◆ Problem details: Leaving out the pictures, return word for word the stretch of entries below from the line holding "Add all files" through the line holding "item on list".

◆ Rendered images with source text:
#####

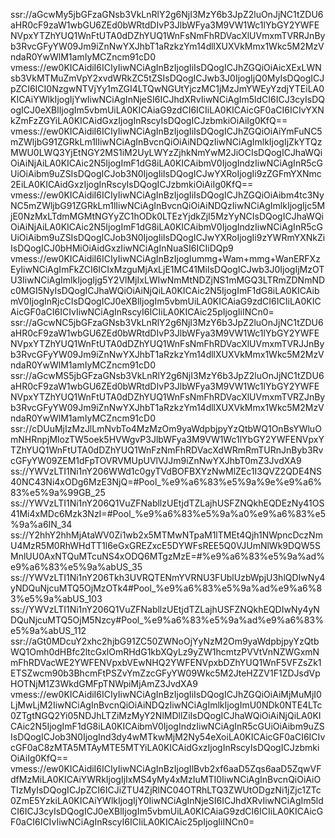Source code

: ssr://aGcwMy5jbGFzaGNsb3VkLnRlY2g6NjI3MzY6b3JpZ2luOnJjNC1tZDU6aHR0cF9zaW1wbGU6ZEd0bWRtdDIvP3JlbWFya3M9VW1Wc1lYbGY2YWFENVpxYTZhYUQ1WnFtUTA0dDZhYUQ1WnFsNmFhRDVacXlUVmxmTVRRJnByb3RvcGFyYW09Jm9iZnNwYXJhbT1aRzkzYm14dllXUXVkMmx1Wkc5M2MzVndaR0YwWlM1amIyMCZncm91cD0
vmess://ew0KICAidiI6ICIyIiwNCiAgInBzIjogIiIsDQogICJhZGQiOiAicXExLWNsb3VkMTMuZmVpY2xvdWRkZC5tZSIsDQogICJwb3J0IjogIjQ0MyIsDQogICJpZCI6ICI0NzgwNTVjYy1mZGI4LTQwNGUtYjczMC1jMzJmYWEyYzdjYTEiLA0KICAiYWlkIjogIjYwIiwNCiAgInNjeSI6ICJhdXRvIiwNCiAgIm5ldCI6ICJ3cyIsDQogICJ0eXBlIjogIm5vbmUiLA0KICAiaG9zdCI6ICIiLA0KICAicGF0aCI6ICIvYXNkZmFzZGYiLA0KICAidGxzIjogInRscyIsDQogICJzbmkiOiAiIg0KfQ==
vmess://ew0KICAidiI6ICIyIiwNCiAgInBzIjogIiIsDQogICJhZGQiOiAiYmFuNC5mZWljbG91ZGRkLm1lIiwNCiAgInBvcnQiOiAiNDQzIiwNCiAgImlkIjogIjZkYTQzMWU0LWQ3YjEtNGY2MS1iM2UyLWYzZjhkNmYwM2JiOCIsDQogICJhaWQiOiAiNjAiLA0KICAic2N5IjogImF1dG8iLA0KICAibmV0IjogIndzIiwNCiAgInR5cGUiOiAibm9uZSIsDQogICJob3N0IjogIiIsDQogICJwYXRoIjogIi9zZGFmYXNmc2EiLA0KICAidGxzIjogInRscyIsDQogICJzbmkiOiAiIg0KfQ==
vmess://ew0KICAidiI6ICIyIiwNCiAgInBzIjogIiIsDQogICJhZGQiOiAibm4tc3NyNC5mZWljbG91ZGRkLm1lIiwNCiAgInBvcnQiOiAiNDQzIiwNCiAgImlkIjogIjc5MjE0NzMxLTdmMGMtNGYyZC1hODk0LTEzYjdkZjI5MzYyNCIsDQogICJhaWQiOiAiNjAiLA0KICAic2N5IjogImF1dG8iLA0KICAibmV0IjogIndzIiwNCiAgInR5cGUiOiAibm9uZSIsDQogICJob3N0IjogIiIsDQogICJwYXRoIjogIi9zYWRmYXNkZiIsDQogICJ0bHMiOiAidGxzIiwNCiAgInNuaSI6ICIiDQp9
vmess://ew0KICAidiI6ICIyIiwNCiAgInBzIjogIummg+Wam+mmg+WanERFXzEyIiwNCiAgImFkZCI6ICIxMzguMjAxLjE1MC41MiIsDQogICJwb3J0IjogIjMzOTU3IiwNCiAgImlkIjogIjg5Y2VlMjIxLWIwNmMtNDZjNS1mMGQ3LTRmZDNmNDc0MGI5NyIsDQogICJhaWQiOiAiNjQiLA0KICAic2N5IjogImF1dG8iLA0KICAibmV0IjogInRjcCIsDQogICJ0eXBlIjogIm5vbmUiLA0KICAiaG9zdCI6ICIiLA0KICAicGF0aCI6ICIvIiwNCiAgInRscyI6ICIiLA0KICAic25pIjogIiINCn0=
ssr://aGcwNC5jbGFzaGNsb3VkLnRlY2g6NjI3MzY6b3JpZ2luOnJjNC1tZDU6aHR0cF9zaW1wbGU6ZEd0bWRtdDIvP3JlbWFya3M9VW1Wc1lYbGY2YWFENVpxYTZhYUQ1WnFtUTA0dDZhYUQ1WnFsNmFhRDVacXlUVmxmTVRJJnByb3RvcGFyYW09Jm9iZnNwYXJhbT1aRzkzYm14dllXUXVkMmx1Wkc5M2MzVndaR0YwWlM1amIyMCZncm91cD0
ssr://aGcwMS5jbGFzaGNsb3VkLnRlY2g6NjI3MzY6b3JpZ2luOnJjNC1tZDU6aHR0cF9zaW1wbGU6ZEd0bWRtdDIvP3JlbWFya3M9VW1Wc1lYbGY2YWFENVpxYTZhYUQ1WnFtUTA0dDZhYUQ1WnFsNmFhRDVacXlUVmxmTVRZJnByb3RvcGFyYW09Jm9iZnNwYXJhbT1aRzkzYm14dllXUXVkMmx1Wkc5M2MzVndaR0YwWlM1amIyMCZncm91cD0
ssr://cDUuMjIzMzJlLmNvbTo4MzMzOm9yaWdpbjpyYzQtbWQ1OnBsYWluOmNHRnpjMlozTW5oek5HVWgvP3JlbWFya3M9VW1Wc1lYbGY2YWFENVpxYTZhYUQ1WnFtUTA0dDZhYUQ1WnFzNmFhRDVacXdWRmRmTURnJnByb3RvcGFyYW09ZEM1dFpTOVRVMUpUVlVJJm9iZnNwYXJhbT0mZ3JvdXA9
ss://YWVzLTI1Ni1nY206WWd1c0gyTVdBOFBXYzNwMlZEc1I3QVZ2QDE4NS40NC43Ni4xODg6MzE3NjQ=#Pool_%e9%a6%83%e5%9a%9e%e9%a6%83%e5%9a%99GB_25
ss://YWVzLTI1Ni1nY206Q1VuZFNabllzUEtjdTZLajhUSFZNQkhEQDEzNy41OS41Mi4xMDc6Mzk3NzI=#Pool_%e9%a6%83%e5%9a%a0%e9%a6%83%e5%9a%a6IN_34
ss://Y2hhY2hhMjAtaWV0Zi1wb2x5MTMwNTpaM1lTMEt4Qjh1NWpncDczNmU4MzR5M0RhWHdTT1l6eGxGREZxcE5DYWFsREE5Q0VJUmNlWk9DQW5SMnlUU0AxNTQuMTcuNS4xODQ6MTgzMzE=#%e9%a6%83%e5%9a%ad%e9%a6%83%e5%9a%abUS_35
ss://YWVzLTI1Ni1nY206Tkh3UVRQTENmYVRNU3FUblUzbWpjU3hlQDIwNy4yNDQuNjcuMTQ5OjMzOTk4#Pool_%e9%a6%83%e5%9a%ad%e9%a6%83%e5%9a%abUS_103
ss://YWVzLTI1Ni1nY206Q1VuZFNabllzUEtjdTZLajhUSFZNQkhEQDIwNy4yNDQuNjcuMTQ5OjM5Nzcy#Pool_%e9%a6%83%e5%9a%ad%e9%a6%83%e5%9a%abUS_112
ssr://aGt0MDcuY2xhc2hjbG91ZC50ZWNoOjYyNzM2Om9yaWdpbjpyYzQtbWQ1Omh0dHBfc2ltcGxlOmRHdG1kbXQyLz9yZW1hcmtzPVVtVnNZWGxmNmFhRDVacWE2YWFENVpxbVEwNHQ2YWFENVpxbDZhYUQ1WnF5VFZsZk1ETSZwcm90b3BhcmFtPSZvYmZzcGFyYW09Wkc5M2JteHZZV1F1ZDJsdVpHOTNjM1Z3WkdGMFpTNWpiMjAmZ3JvdXA9
vmess://ew0KICAidiI6ICIyIiwNCiAgInBzIjogIiIsDQogICJhZGQiOiAiMjMuMjI0LjMwLjM2IiwNCiAgInBvcnQiOiAiNDQzIiwNCiAgImlkIjogImU0NDk0NTE4LTc0ZTgtNGQ2Yi05NDJhLTZiMzMyY2NlMDllZiIsDQogICJhaWQiOiAiNjQiLA0KICAic2N5IjogImF1dG8iLA0KICAibmV0IjogIndzIiwNCiAgInR5cGUiOiAibm9uZSIsDQogICJob3N0IjogInd3dy4wMTkwMjM2Ny54eXoiLA0KICAicGF0aCI6ICIvcGF0aC8zMTA5MTAyMTE5MTYiLA0KICAidGxzIjogInRscyIsDQogICJzbmkiOiAiIg0KfQ==
vmess://ew0KICAidiI6ICIyIiwNCiAgInBzIjogIlBvb2xf6aaD5Zqs6aaD5ZqwVFdfMzMiLA0KICAiYWRkIjogIjIxMS4yMy4xMzIuMTI0IiwNCiAgInBvcnQiOiAiOTIzMyIsDQogICJpZCI6ICJiZTU4ZjRlNC04OTRhLTQ3ZWUtODgzNi1jZjc1ZTc0ZmE5YzkiLA0KICAiYWlkIjogIjY0IiwNCiAgInNjeSI6ICJhdXRvIiwNCiAgIm5ldCI6ICJ3cyIsDQogICJ0eXBlIjogIm5vbmUiLA0KICAiaG9zdCI6ICIiLA0KICAicGF0aCI6ICIvIiwNCiAgInRscyI6ICIiLA0KICAic25pIjogIiINCn0=
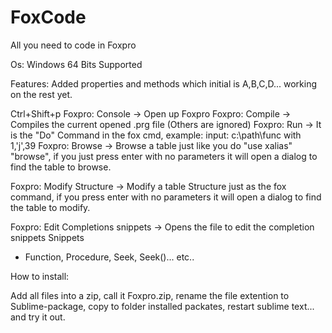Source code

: FoxCode
=======
All you need to code in Foxpro

Os: Windows 64 Bits Supported


Features:
Added properties and methods which initial is A,B,C,D... 
working on the rest yet.

Ctrl+Shift+p
Foxpro: Console
  -> Open up Foxpro
Foxpro: Compile
  -> Compiles the current opened .prg file (Others are ignored)
Foxpro: Run
  -> It is the "Do" Command in the fox cmd, example:
       input:       c:\path\func with 1,'j',39
Foxpro: Browse
  -> Browse a table just like you do "use xalias" "browse", if you just press enter with no parameters it will open a dialog to find  the table to browse.

Foxpro: Modify Structure
  -> Modify a table Structure just as the fox command, if you press enter with no parameters it will open a dialog to find the table to modify.

Foxpro: Edit Completions snippets
  -> Opens the file to edit the completion snippets
Snippets
   - Function, Procedure, Seek, Seek()... etc..

How to install:

Add all files into a zip, call it Foxpro.zip, rename the file extention to Sublime-package, copy to folder installed packates, restart sublime text... and try it out.
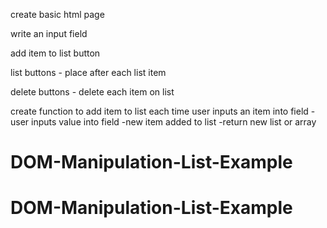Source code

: create basic html page

write an input field

add item to list button

list buttons - place after each list item

delete buttons -  delete each item on list

create function to add item to list each time user inputs an item into field
-user inputs value into field
-new item added to list
-return new list or array
# DOM-Manipulation-List-Example
# DOM-Manipulation-List-Example
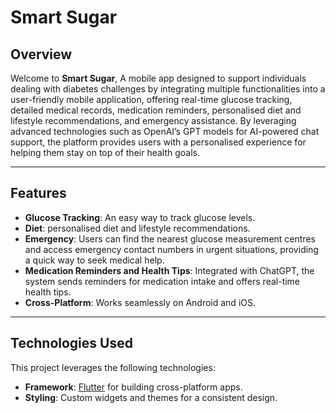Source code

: # Smart Sugar

## Overview

Welcome to **Smart Sugar**, A mobile app designed to support individuals dealing with diabetes challenges by integrating multiple functionalities into a user-friendly mobile application, offering real-time glucose tracking, detailed medical records, medication reminders, personalised diet and lifestyle recommendations, and emergency assistance. By leveraging advanced technologies such as OpenAI’s GPT models for AI-powered chat support, the platform provides users with a personalised experience for helping them stay on top of their health goals.


---

## Features

- **Glucose Tracking**: An easy way to track glucose levels.
- **Diet**: personalised diet and lifestyle recommendations.
- **Emergency**: Users can find the nearest glucose measurement centres and access emergency contact numbers in urgent situations, providing a quick way to seek medical help.
- **Medication Reminders and Health Tips**: Integrated with ChatGPT, the system sends reminders for medication intake and offers real-time health tips.
- **Cross-Platform**: Works seamlessly on Android and iOS.

---

## Technologies Used

This project leverages the following technologies:

- **Framework**: [Flutter](https://flutter.dev/) for building cross-platform apps.
- **Styling**: Custom widgets and themes for a consistent design.

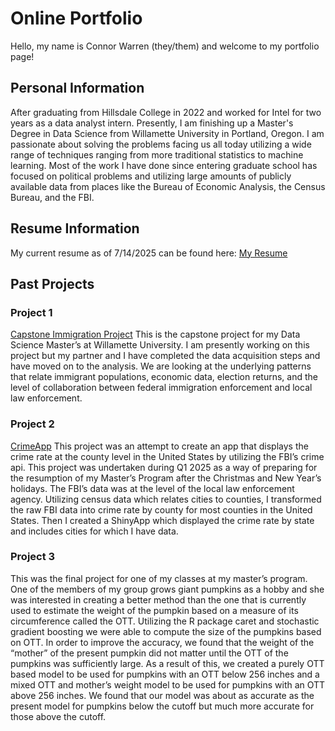 # Online Portfolio

Hello, my name is Connor Warren (they/them) and welcome to my portfolio page! 

## Personal Information
After graduating from Hillsdale College in 2022 and worked for Intel for two years as a data analyst intern. Presently, I am finishing up a Master's Degree in Data Science from Willamette University in Portland, Oregon. I am passionate about solving the problems facing us all today utilizing a wide range of techniques ranging from more traditional statistics to machine learning. Most of the work I have done since entering graduate school has focused on political problems and utilizing large amounts of publicly available data from places like the Bureau of Economic Analysis, the Census Bureau, and the FBI.

## Resume Information
My current resume as of 7/14/2025 can be found here: <a href="pdfs/Resume (4).pdf" target="_blank">My Resume</a>

## Past Projects
### Project 1 
[Capstone Immigration Project](https://github.com/wu-msds-capstones/pdx-project-workbook-connor-kim-capstone/tree/main)
This is the capstone project for my Data Science Master’s at Willamette University. I am presently working on this project but my partner and I have completed the data acquisition steps and have moved on to the analysis. We are looking at the underlying patterns that relate immigrant populations, economic data, election returns, and the level of collaboration between federal immigration enforcement and local law enforcement.

### Project 2
[CrimeApp](https://marcusapollo.shinyapps.io/CrimeApp/)
This project was an attempt to create an app that displays the crime rate at the county level in the United States by utilizing the FBI’s crime api. This project was undertaken during Q1 2025 as a way of preparing for the resumption of my Master’s Program after the Christmas and New Year’s holidays. The FBI’s data was at the level of the local law enforcement agency. Utilizing census data which relates cities to counties, I transformed the raw FBI data into crime rate by county for most counties in the United States. Then I created a ShinyApp which displayed the crime rate by state and includes cities for which I have data.

### Project 3

This was the final project for one of my classes at my master’s program. One of the members of my group grows giant pumpkins as a hobby and she was interested in creating a better method than the one that is currently used to estimate the weight of the pumpkin based on a measure of its circumference called the OTT. Utilizing the R package caret and stochastic gradient boosting we were able to compute the size of the pumpkins based on OTT. In order to improve the accuracy, we found that the weight of the “mother” of the present pumpkin did not matter until the OTT of the pumpkins was sufficiently large. As a result of this, we created a purely OTT based model to be used for pumpkins with an OTT below 256 inches and a mixed OTT and mother’s weight model to be used for pumpkins with an OTT above 256 inches. We found that our model was about as accurate as the present model for pumpkins below the cutoff but much more accurate for those above the cutoff.
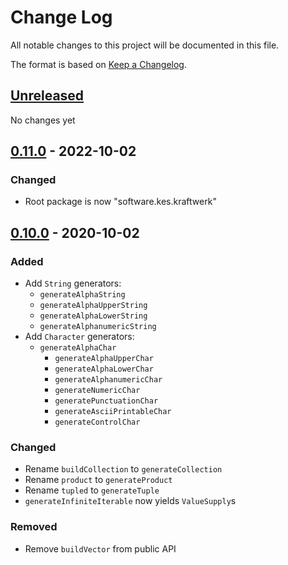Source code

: # Change Log

All notable changes to this project will be documented in this file.

The format is based on [Keep a Changelog](http://keepachangelog.com/).

## [Unreleased]

No changes yet

## [0.11.0] - 2022-10-02

### Changed

- Root package is now "software.kes.kraftwerk"

## [0.10.0] - 2020-10-02

### Added

- Add `String` generators:
  - `generateAlphaString`
  - `generateAlphaUpperString`
  - `generateAlphaLowerString`
  - `generateAlphanumericString`
- Add `Character` generators:
  - `generateAlphaChar`
    - `generateAlphaUpperChar`
    - `generateAlphaLowerChar`
    - `generateAlphanumericChar`
    - `generateNumericChar`
    - `generatePunctuationChar`
    - `generateAsciiPrintableChar`
    - `generateControlChar`

### Changed

- Rename `buildCollection` to `generateCollection`
- Rename `product` to `generateProduct`
- Rename `tupled` to `generateTuple`
- `generateInfiniteIterable` now yields `ValueSupply`s

### Removed

- Remove `buildVector` from public API

[Unreleased]: https://github.com/kschuetz/kraftwerk/compare/kraftwerk-0.11.0...HEAD

[0.11.0]: https://github.com/kschuetz/kraftwerk/commits/kraftwerk-0.10.0...kraftwerk-0.11.0

[0.10.0]: https://github.com/kschuetz/kraftwerk/commits/kraftwerk-0.10.0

#####

◆ Task response:
Add all files into a zip, call it Foxpro.zip, rename the file extention to Sublime-package, copy to folder installed packates, restart sublime text... and try it out.
Source code

: create basic html page

write an input field

add item to list button

list buttons - place after each list item

delete buttons -  delete each item on list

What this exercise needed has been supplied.